A CAMPAIGN has been launched to promote Hoddlesden Moss and the wider West Pennine Moors as a tourist attraction for Darwen.
East Rural councillor Julie Slater believes the granting of ‘Site of Special Scientific Interest’ (SSSI) status to the open countryside is the ideal opportunity to get visitors, walkers and wildlife enthusiasts to the area.
The decision last month by Natural England to give the 76 square kilometres stretching from Blackburn and Darwen down to Ramsbottom the protected status followed a 25-year fight.
Now Cllr Slater believes it is time for Blackburn with Darwen Council to promote the moors, and especially Hoddlesden Moss in her ward, to bring visitors and cash to the borough.
The area is home to wildlife including badgers, merlin, curlew, snipe and lapwings as well as all sorts of rare and wonderful flora and fauna.
Cllr Slater said: “This site could be the jewel in the crown of our attraction to tourists and visitors.
“The whole moorland, but especially Hoddlesden Moss, is rich in rare species,wildlife, birds and plants as well as huge and very important peat bog.
“It could be made into a real magnet for tourists, walkers and wildlife who could then bring their custom and cash to Darwen and its businesses.

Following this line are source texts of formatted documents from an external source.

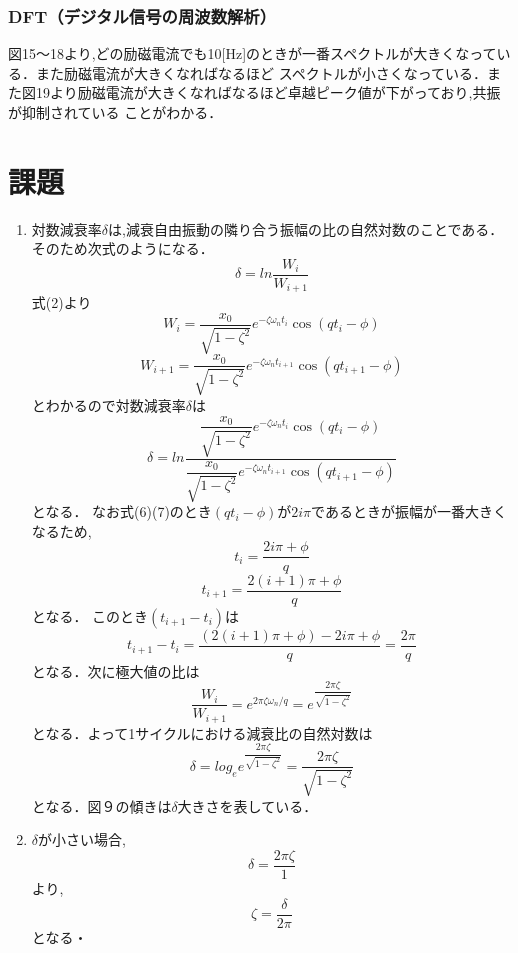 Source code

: \documentclass[a4paper,10.5pt]{jsarticle}
\begin{document}
\subsubsection{DFT（デジタル信号の周波数解析）}
図15〜18より,どの励磁電流でも10[Hz]のときが一番スペクトルが大きくなっている．また励磁電流が大きくなればなるほど
スペクトルが小さくなっている．また図19より励磁電流が大きくなればなるほど卓越ピーク値が下がっており,共振が抑制されている
ことがわかる．
\section{課題}
\begin{enumerate}
  \item 
対数減衰率$\delta$は,減衰自由振動の隣り合う振幅の比の自然対数のことである．そのため次式のようになる．
\begin{equation}
  \delta = {ln\dfrac{W_i}{W_{i+1}}}
\end{equation}
式(2)より
\begin{equation}
  W_i = {\dfrac{x_0}{\sqrt{1-\zeta^2}}e^{-\zeta {\omega}_{n} t_i}\cos (qt_i-\phi)}
\end{equation}
\begin{equation}
  W_{i+1} = {\dfrac{x_0}{\sqrt{1-\zeta^2}}e^{-\zeta {\omega}_{n} t_{i+1}}\cos (qt_{i+1}-\phi)}
\end{equation}
とわかるので対数減衰率$\delta$は
\begin{equation}
  \delta = ln{\dfrac{\dfrac{x_0}{\sqrt{1-\zeta^2}}e^{-\zeta {\omega}_{n} t_i}\cos (qt_i-\phi)}{\dfrac{x_0}{\sqrt{1-\zeta^2}}e^{-\zeta {\omega}_{n} t_{i+1}}\cos (qt_{i+1}-\phi)}}
\end{equation}
となる．
なお式(6)(7)のとき$(qt_{i}-\phi)$が$2i\pi$であるときが振幅が一番大きくなるため,
\begin{equation}
  t_i = {\dfrac{2i\pi+\phi}{q}}
\end{equation}
\begin{equation}
  t_{i+1} = {\dfrac{2(i+1)\pi+\phi}{q}}
\end{equation}
となる．
このとき$(t_{i+1}-t_{i})$は
\begin{equation}
  t_{i+1}-t_{i} = {\dfrac{(2(i+1)\pi+\phi)-2i\pi+\phi}{q}} = {\dfrac{2\pi}{q}}
\end{equation}
となる．次に極大値の比は
\begin{equation}
  {\dfrac{W_i}{W_{i+1}}} = e^{{2\pi\zeta\omega_n}/q} = e^{\dfrac{2\pi\zeta}{\sqrt{1-\zeta^2}}}
\end{equation}
となる．よって1サイクルにおける減衰比の自然対数は
\begin{equation}
  \delta = log_e{e^{\dfrac{2\pi\zeta}{\sqrt{1-\zeta^2}}}} = {\dfrac{2\pi\zeta}{\sqrt{1-\zeta^2}}}
\end{equation}
となる．図９の傾きは$\delta$大きさを表している．
  \item $\delta$が小さい場合,
  \begin{equation}
    \delta = {\dfrac{2\pi\zeta}{{1}}}
  \end{equation}
  より,
  \begin{equation}
    \zeta = {\dfrac{\delta}{{2\pi}}}
  \end{equation}
  となる・


\end{enumerate}
\end{document}
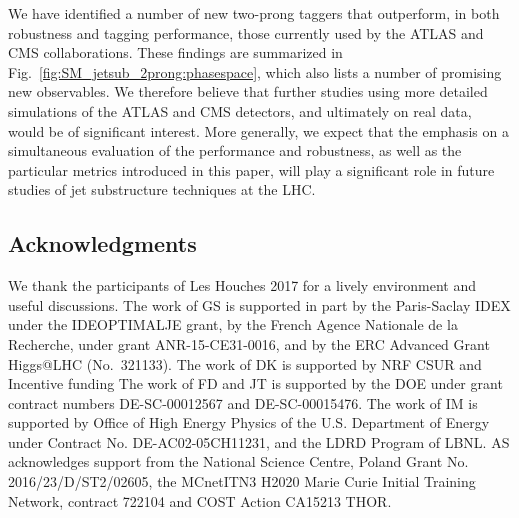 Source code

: We have identified a  number of new two-prong taggers that outperform, in both robustness and tagging performance, those currently used by the ATLAS and CMS collaborations.
%
These findings are summarized in Fig.~\ref{fig:SM_jetsub_2prong:phasespace}, which also lists a number of promising new observables.
%
We therefore believe that further studies using more detailed simulations of the ATLAS and CMS detectors, and ultimately on real data, would be of significant interest.
%
More generally, we expect that the emphasis on a simultaneous evaluation of the performance and robustness, as well as the particular metrics introduced in this paper, will play a significant role in future studies of jet substructure techniques at the LHC.

\subsection*{Acknowledgments}

We thank the participants of Les Houches 2017 for a lively environment and useful discussions.
%
The work of GS is supported in part by the Paris-Saclay IDEX under the
IDEOPTIMALJE grant, by the French Agence Nationale de la Recherche,
under grant ANR-15-CE31-0016, and by the ERC Advanced Grant Higgs@LHC
(No.\ 321133).
%
The work of DK is supported by NRF CSUR and Incentive funding
%
The work of FD and JT is supported by the DOE under grant contract numbers DE-SC-00012567 and DE-SC-00015476.
%
The work of IM is supported by Office of High Energy Physics of the U.S. Department of Energy under Contract No. DE-AC02-05CH11231, and the LDRD Program of LBNL.
%
AS acknowledges support from the National Science Centre, Poland Grant No. 2016/23/D/ST2/02605, the MCnetITN3 H2020 Marie Curie Initial Training Network, contract 722104 and COST Action CA15213 THOR.




%

%
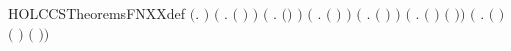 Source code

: \begin{SaveVerbatim}{HOLCCSTheoremsFNXXdef}
\HOLTokenTurnstile{} \ensuremath{(}\HOLSymConst{\HOLTokenForall{}}.    \HOLSymConst{\ensuremath{=}} \HOLTokenLeftbrace{}\HOLTokenRightbrace{}\ensuremath{)} \HOLSymConst{\HOLTokenConj{}}
   \ensuremath{(}\HOLSymConst{\HOLTokenForall{}}  .  \ensuremath{(} \HOLSymConst{\ensuremath{\ldotp}}\ensuremath{)}  \HOLSymConst{\ensuremath{=}}     \ensuremath{)} \HOLSymConst{\HOLTokenConj{}}
   \ensuremath{(}\HOLSymConst{\HOLTokenForall{}} .  \ensuremath{(}\HOLConst{\ensuremath{\tau}}\HOLSymConst{\ensuremath{\ldotp}}\ensuremath{)}  \HOLSymConst{\ensuremath{=}}   \ensuremath{)} \HOLSymConst{\HOLTokenConj{}}
   \ensuremath{(}\HOLSymConst{\HOLTokenForall{}}  .  \ensuremath{(} \HOLSymConst{\ensuremath{+}} \ensuremath{)}  \HOLSymConst{\ensuremath{=}}    \HOLConst{\HOLTokenUnion{}}   \ensuremath{)} \HOLSymConst{\HOLTokenConj{}}
   \ensuremath{(}\HOLSymConst{\HOLTokenForall{}}  .  \ensuremath{(} \HOLSymConst{\ensuremath{\mid}} \ensuremath{)}  \HOLSymConst{\ensuremath{=}}    \HOLConst{\HOLTokenUnion{}}   \ensuremath{)} \HOLSymConst{\HOLTokenConj{}}
   \ensuremath{(}\HOLSymConst{\HOLTokenForall{}}  .  \ensuremath{(}  \ensuremath{)}  \HOLSymConst{\ensuremath{=}}     \ensuremath{(} \HOLConst{\HOLTokenUnion{}}   \ensuremath{)}\ensuremath{)} \HOLSymConst{\HOLTokenConj{}}
   \ensuremath{(}\HOLSymConst{\HOLTokenForall{}}  .
         \ensuremath{(}  \ensuremath{)}  \HOLSymConst{\ensuremath{=}}  \ensuremath{(} \ensuremath{)} \ensuremath{(}  \ensuremath{)}\ensuremath{)} \HOLSymConst{\HOLTokenConj{}}

\end{SaveVerbatim}

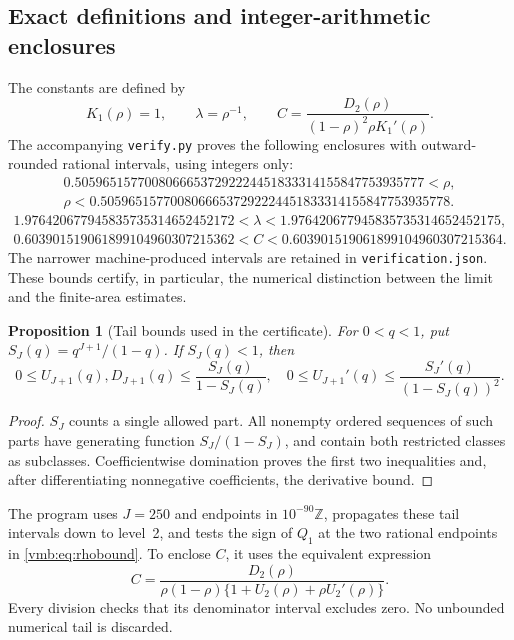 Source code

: \documentclass[11pt,a4paper]{article}
\numberwithin{equation}{section}
\newtheorem{proposition}[theorem]{Proposition}
\theoremstyle{definition}\newtheorem{definition}[theorem]{Definition}
\theoremstyle{remark}\newtheorem{remark}[theorem]{Remark}
\begin{document}
\subsection{Exact definitions and integer-arithmetic enclosures}
The constants are defined by
\begin{equation}\label{vmb:eq:constants}
K_1(\rho)=1,
\qquad \lambda=\rho^{-1},
\qquad C=\frac{D_2(\rho)}{(1-\rho)^2\rho K_1'(\rho)}.
\end{equation}
The accompanying \texttt{verify.py} proves the following enclosures with
outward-rounded rational intervals, using integers only:
\begin{equation}\label{vmb:eq:rhobound}
\begin{gathered}
0.50596515770080666537292224451833314155847753935777<\rho,\\
\rho<0.50596515770080666537292224451833314155847753935778.
\end{gathered}
\end{equation}
\begin{gather}
1.976420677945835735314652452172
<\lambda<1.976420677945835735314652452175,
\label{vmb:eq:lambdabound}\\
0.603901519061899104960307215362
<C<0.603901519061899104960307215364.
\label{vmb:eq:Cbound}
\end{gather}
The narrower machine-produced intervals are retained in
\texttt{verification.json}. These bounds certify, in particular, the
numerical distinction between the limit and the finite-area estimates.

\begin{proposition}[Tail bounds used in the certificate]\label{vmb:prop:tail}
For \(0<q<1\), put
\(S_J(q)=q^{J+1}/(1-q)\). If \(S_J(q)<1\), then
\begin{equation}\label{vmb:eq:tails}
0\leq U_{J+1}(q),D_{J+1}(q)\leq\frac{S_J(q)}{1-S_J(q)},
\quad
0\leq U_{J+1}'(q)\leq\frac{S_J'(q)}{(1-S_J(q))^2}.
\end{equation}
\end{proposition}
\begin{proof}
\(S_J\) counts a single allowed part. All nonempty ordered sequences
of such parts have generating function \(S_J/(1-S_J)\), and contain
both restricted classes as subclasses. Coefficientwise domination proves
the first two inequalities and, after differentiating nonnegative
coefficients, the derivative bound.
\end{proof}
The program uses \(J=250\) and endpoints in \(10^{-90}\mathbb Z\),
propagates these tail intervals down to level~2, and tests the sign of
\(Q_1\) at the two rational endpoints in \eqref{vmb:eq:rhobound}.
To enclose \(C\), it uses the equivalent expression
\begin{equation}\label{vmb:eq:Ccertificate}
C=\frac{D_2(\rho)}
{\rho(1-\rho)\{1+U_2(\rho)+\rho U_2'(\rho)\}}.
\end{equation}
Every division checks that its denominator interval excludes zero.
No unbounded numerical tail is discarded.
\end{document}
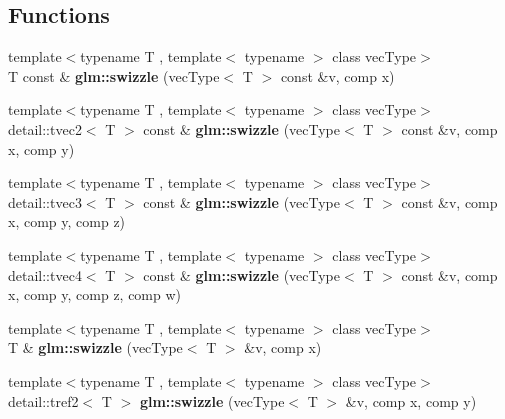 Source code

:\subsection*{Functions}
\begin{DoxyCompactItemize}
\item 
\hypertarget{group__gtc__swizzle_ga09b6f795bc75d7fa47085a715eb636c9}{}{\footnotesize template$<$typename T , template$<$ typename $>$ class vec\+Type$>$ }\\T const \& {\bfseries glm\+::swizzle} (vec\+Type$<$ T $>$ const \&v, comp x)\label{group__gtc__swizzle_ga09b6f795bc75d7fa47085a715eb636c9}

\item 
\hypertarget{group__gtc__swizzle_ga9eba89cade1f01221e5f4dc019b00245}{}{\footnotesize template$<$typename T , template$<$ typename $>$ class vec\+Type$>$ }\\detail\+::tvec2$<$ T $>$ const \& {\bfseries glm\+::swizzle} (vec\+Type$<$ T $>$ const \&v, comp x, comp y)\label{group__gtc__swizzle_ga9eba89cade1f01221e5f4dc019b00245}

\item 
\hypertarget{group__gtc__swizzle_gabf0ce6dc9ee0b7d6327e211760bb9d20}{}{\footnotesize template$<$typename T , template$<$ typename $>$ class vec\+Type$>$ }\\detail\+::tvec3$<$ T $>$ const \& {\bfseries glm\+::swizzle} (vec\+Type$<$ T $>$ const \&v, comp x, comp y, comp z)\label{group__gtc__swizzle_gabf0ce6dc9ee0b7d6327e211760bb9d20}

\item 
\hypertarget{group__gtc__swizzle_ga54740b832c0d65da8ca7c682d50f4ae5}{}{\footnotesize template$<$typename T , template$<$ typename $>$ class vec\+Type$>$ }\\detail\+::tvec4$<$ T $>$ const \& {\bfseries glm\+::swizzle} (vec\+Type$<$ T $>$ const \&v, comp x, comp y, comp z, comp w)\label{group__gtc__swizzle_ga54740b832c0d65da8ca7c682d50f4ae5}

\item 
\hypertarget{group__gtc__swizzle_gac4d0759e0f966baa98e69133c781bc9d}{}{\footnotesize template$<$typename T , template$<$ typename $>$ class vec\+Type$>$ }\\T \& {\bfseries glm\+::swizzle} (vec\+Type$<$ T $>$ \&v, comp x)\label{group__gtc__swizzle_gac4d0759e0f966baa98e69133c781bc9d}

\item 
\hypertarget{group__gtc__swizzle_gaff724836e02c36bf40441f5fae116b53}{}{\footnotesize template$<$typename T , template$<$ typename $>$ class vec\+Type$>$ }\\detail\+::tref2$<$ T $>$ {\bfseries glm\+::swizzle} (vec\+Type$<$ T $>$ \&v, comp x, comp y)\label{group__gtc__swizzle_gaff724836e02c36bf40441f5fae116b53}


\end{DoxyCompactItemize}
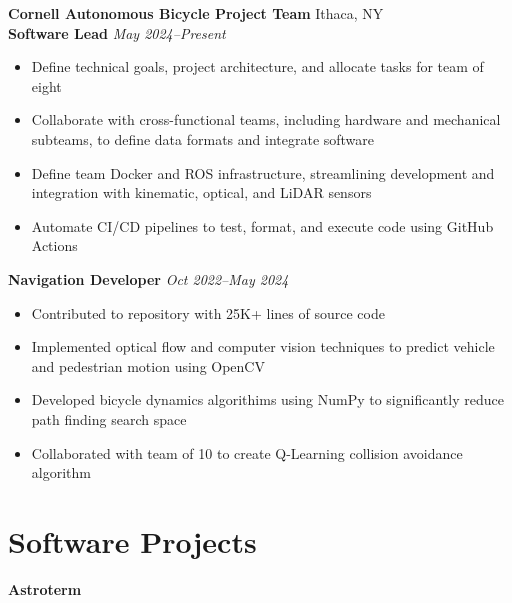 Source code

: \documentclass[letterpaper,10pt]{article}
\newcommand{\company}[2]{
    \vspace{7pt}
    {\large \textbf{#1}}
    \hfill
    {\normalsize {#2}}
    \\
}
\newcommand{\position}[2]{
    \vspace{5pt}
    {\normalsize \textbf {#1}}
    \hfill
    {\normalsize \textit{#2}}
    \\
}
\newcommand{\itemsBegin}{
    \begin{itemize}[leftmargin=0.2in, labelsep=0.05in, itemsep=0pt, parsep=1pt, topsep=0pt, partopsep=0pt]
    \small
}
\newcommand{\itemsEnd}{\end{itemize}}
\begin{document}
    \company{Cornell Autonomous Bicycle Project Team}{Ithaca, NY}

    \position{Software Lead}{May 2024--Present}
    \itemsBegin{}
        \item Define technical goals, project architecture, and allocate tasks for team of eight
        \item Collaborate with cross-functional teams, including hardware and mechanical subteams, to define data formats and integrate software
        \item Define team Docker and ROS infrastructure, streamlining development and integration with kinematic, optical, and LiDAR sensors
        \item Automate CI/CD pipelines to test, format, and execute code using GitHub Actions
    \itemsEnd{}

    \position{Navigation Developer}{Oct 2022--May 2024}
    \itemsBegin{}
        \item Contributed to repository with 25K+ lines of source code
        \item Implemented optical flow and computer vision techniques to predict vehicle and pedestrian motion using OpenCV
        \item Developed bicycle dynamics algorithims using NumPy to significantly reduce path finding search space
        \item Collaborated with team of 10 to create Q-Learning collision avoidance algorithm
    \itemsEnd{}

\section{Software Projects}

    \normalsize \textbf{Astroterm}
\end{document}
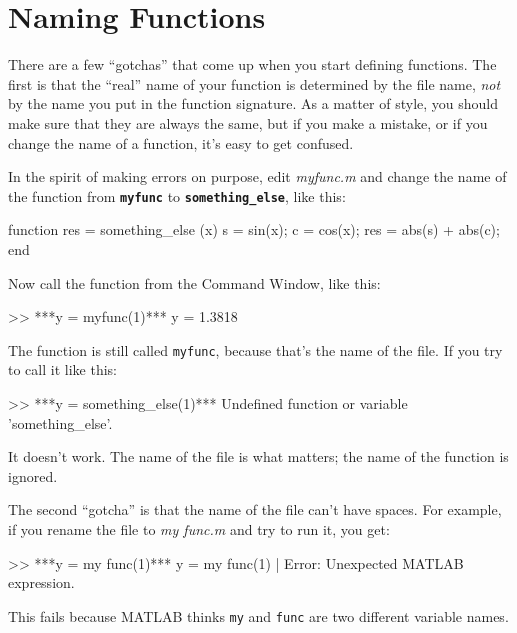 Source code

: 
\section{Naming Functions}

There are a few ``gotchas'' that come up when you start defining functions.
The first is that the ``real'' name of your function is determined by the file name, \emph{not} by the name you put in the function signature.  As a matter of style, you
should make sure that they are always the same, but if you
make a mistake, or if you change the name of a function, it's
easy to get confused.


In the spirit of making errors on purpose, edit \emph{myfunc.m} and change the name of the function from \textbf{\lstinline{myfunc}} to \textbf{\lstinline{something_else}}, like this:

\begin{code}
function res = something_else (x)
    s = sin(x);
    c = cos(x);
    res = abs(s) + abs(c);
end
\end{code}

Now call the function from the Command Window, like this:

\begin{code}
>> ***y = myfunc(1)***
y = 1.3818
\end{code}

The function is still called \lstinline{myfunc}, because that's the name of the file.
If you try to call it like this:

\begin{code}
>> ***y = something_else(1)***
Undefined function or variable 'something_else'.
\end{code}

It doesn't work.  The name of the file is what matters; the name of the function is ignored.

The second ``gotcha'' is that the name of the file can't have spaces.
For example, if you rename the file to \emph{my func.m}
and try to run it, you get:

\begin{code}
>> ***y = my func(1)***
 y = my func(1)
        |
Error: Unexpected MATLAB expression.
\end{code}

This fails because MATLAB thinks \lstinline{my} and \lstinline{func} are two different
variable names.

“We are now in a position where the council can protect and promote this amazing moorland and make it a real asset to not just Darwen but the whole borough and wider area.
“The former East Rural Partnership produced a book of walks some years ago which I hope to now get republished.
“This SSI status is so important for protecting the future of the Moss and the moors but a real opportunity to get people to visit and come to other attractions like Darwen Tower and Turton Tower.”
Borough regeneration boss, Cllr Phil Riley, said: “This is a tremendous achievement for campaigners and significant status for the West Pennine Moors.
“The council will be looking to promote the area including Hoddlesden Moss, as an asset to the borough. However it has only recently been granted SSSI status.”
Landowners will be encouraged to undertake ‘traditional management’ to protect the bogs, wildlife and woods.